Supporting the prompt
Initial images work best if they complement your prompt in some way – they don’t need to and probably shouldn’t directly reference each other, but if you can get them to work together you’ll end up with a much stronger result.
Without an init there’s no structure to coalesce around, so each CLIP cutout starts forming its own elements and the result is a bit of a mess.
In contrast, the example with an init has a reasonable composition and looks much more like what you’d expect from the prompt. Even though the init doesn’t look like a doorway it does provide enough of a hint for CLIP to understand and work into.

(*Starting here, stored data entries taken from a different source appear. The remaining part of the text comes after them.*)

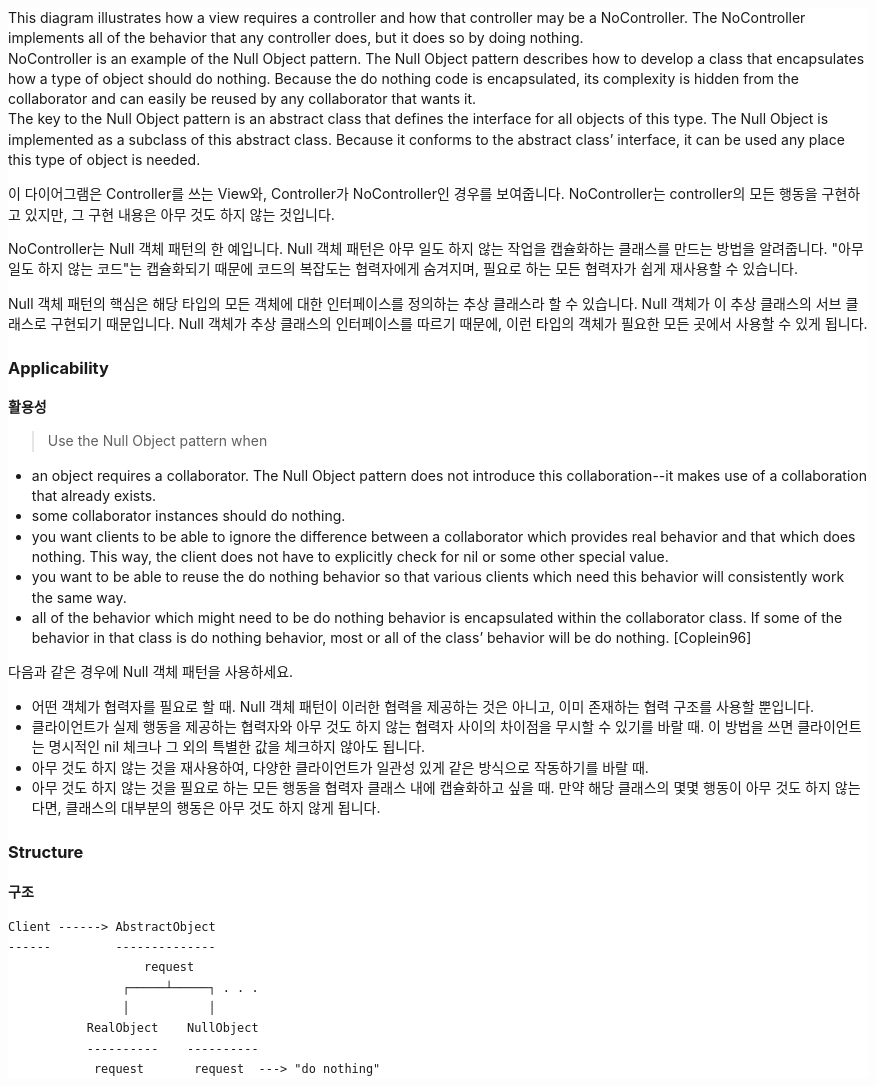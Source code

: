 >
This diagram illustrates how a view requires a controller and how that controller may be a NoController. The NoController implements all of the behavior that any controller does, but it does so by doing nothing.  
NoController is an example of the Null Object pattern. The Null Object pattern describes how to develop a class that encapsulates how a type of object should do nothing. Because the do nothing code is encapsulated, its complexity is hidden from the collaborator and can easily be reused by any collaborator that wants it.  
The key to the Null Object pattern is an abstract class that defines the interface for all objects of this type. The Null Object is implemented as a subclass of this abstract class. Because it conforms to the abstract class’ interface, it can be used any place this type of object is needed. 

이 다이어그램은 Controller를 쓰는 View와, Controller가 NoController인 경우를 보여줍니다.
NoController는 controller의 모든 행동을 구현하고 있지만, 그 구현 내용은 아무 것도 하지 않는 것입니다.

NoController는 Null 객체 패턴의 한 예입니다. Null 객체 패턴은 아무 일도 하지 않는 작업을 캡슐화하는 클래스를 만드는 방법을 알려줍니다. "아무 일도 하지 않는 코드"는 캡슐화되기 때문에 코드의 복잡도는 협력자에게 숨겨지며, 필요로 하는 모든 협력자가 쉽게 재사용할 수 있습니다.

Null 객체 패턴의 핵심은 해당 타입의 모든 객체에 대한 인터페이스를 정의하는 추상 클래스라 할 수 있습니다.
Null 객체가 이 추상 클래스의 서브 클래스로 구현되기 때문입니다. Null 객체가 추상 클래스의 인터페이스를 따르기 때문에, 이런 타입의 객체가 필요한 모든 곳에서 사용할 수 있게 됩니다.

### Applicability

**활용성**

> Use the Null Object pattern when
* an object requires a collaborator. The Null Object pattern does not introduce this collaboration--it makes use of a collaboration that already exists.
* some collaborator instances should do nothing.
* you want clients to be able to ignore the difference between a collaborator which provides real behavior and that which does nothing. This way, the client does not have to explicitly check for nil or some other special value.
* you want to be able to reuse the do nothing behavior so that various clients which need this behavior will consistently work the same way.
* all of the behavior which might need to be do nothing behavior is encapsulated within the collaborator class. If some of the behavior in that class is do nothing behavior, most or all of the class’ behavior will be do nothing. [Coplein96]

다음과 같은 경우에 Null 객체 패턴을 사용하세요.

* 어떤 객체가 협력자를 필요로 할 때. Null 객체 패턴이 이러한 협력을 제공하는 것은 아니고, 이미 존재하는 협력 구조를 사용할 뿐입니다.
* 클라이언트가 실제 행동을 제공하는 협력자와 아무 것도 하지 않는 협력자 사이의 차이점을 무시할 수 있기를 바랄 때. 이 방법을 쓰면 클라이언트는 명시적인 nil 체크나 그 외의 특별한 값을 체크하지 않아도 됩니다.
* 아무 것도 하지 않는 것을 재사용하여, 다양한 클라이언트가 일관성 있게 같은 방식으로 작동하기를 바랄 때.
* 아무 것도 하지 않는 것을 필요로 하는 모든 행동을 협력자 클래스 내에 캡슐화하고 싶을 때. 만약 해당 클래스의 몇몇 행동이 아무 것도 하지 않는다면, 클래스의 대부분의 행동은 아무 것도 하지 않게 됩니다.

### Structure

**구조**

```ascii-art
Client ------> AbstractObject
------         --------------
                   request
                ┌─────┴─────┐ . . .
                │           │
           RealObject    NullObject
           ----------    ----------
            request       request  ---> "do nothing"
```


[pdf]: https://www.cs.oberlin.edu/~jwalker/refs/woolf.ps
[^clean]: 클린 소프트웨어. CHAPTER 17. 245쪽.
[^fowler0]: 리팩토링. Null 검사를 널 객체에 위임. 310쪽.
[^kent-null-object]: 테스트 주도 개발. 30장. 274쪽.
[^effective-325]: 이펙티브 자바. 아이템 54. 325쪽.
[^urma-null-object]: 실전 자바 소프트웨어 개발 / 3.8.4 장.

When initial images don’t work
Some images just don’t work well as inits, either because they don’t have enough contrast or they contain elements that confuse CLIP, for example faces.
This image starts to go wrong almost immediately. CLIP recognises there’s a face, but as we’ve mentioned Dale Chihuly in the prompt it tries to make the face look like him. VQC is notoriously bad at faces so the result is mangled. Unless that’s what you were going for of course.
I hope this has helped you understand what initial images can do and give you pointers for using them creatively in your own work. As ever, the most important thing to do is experiment and discover what works best for you. Have fun!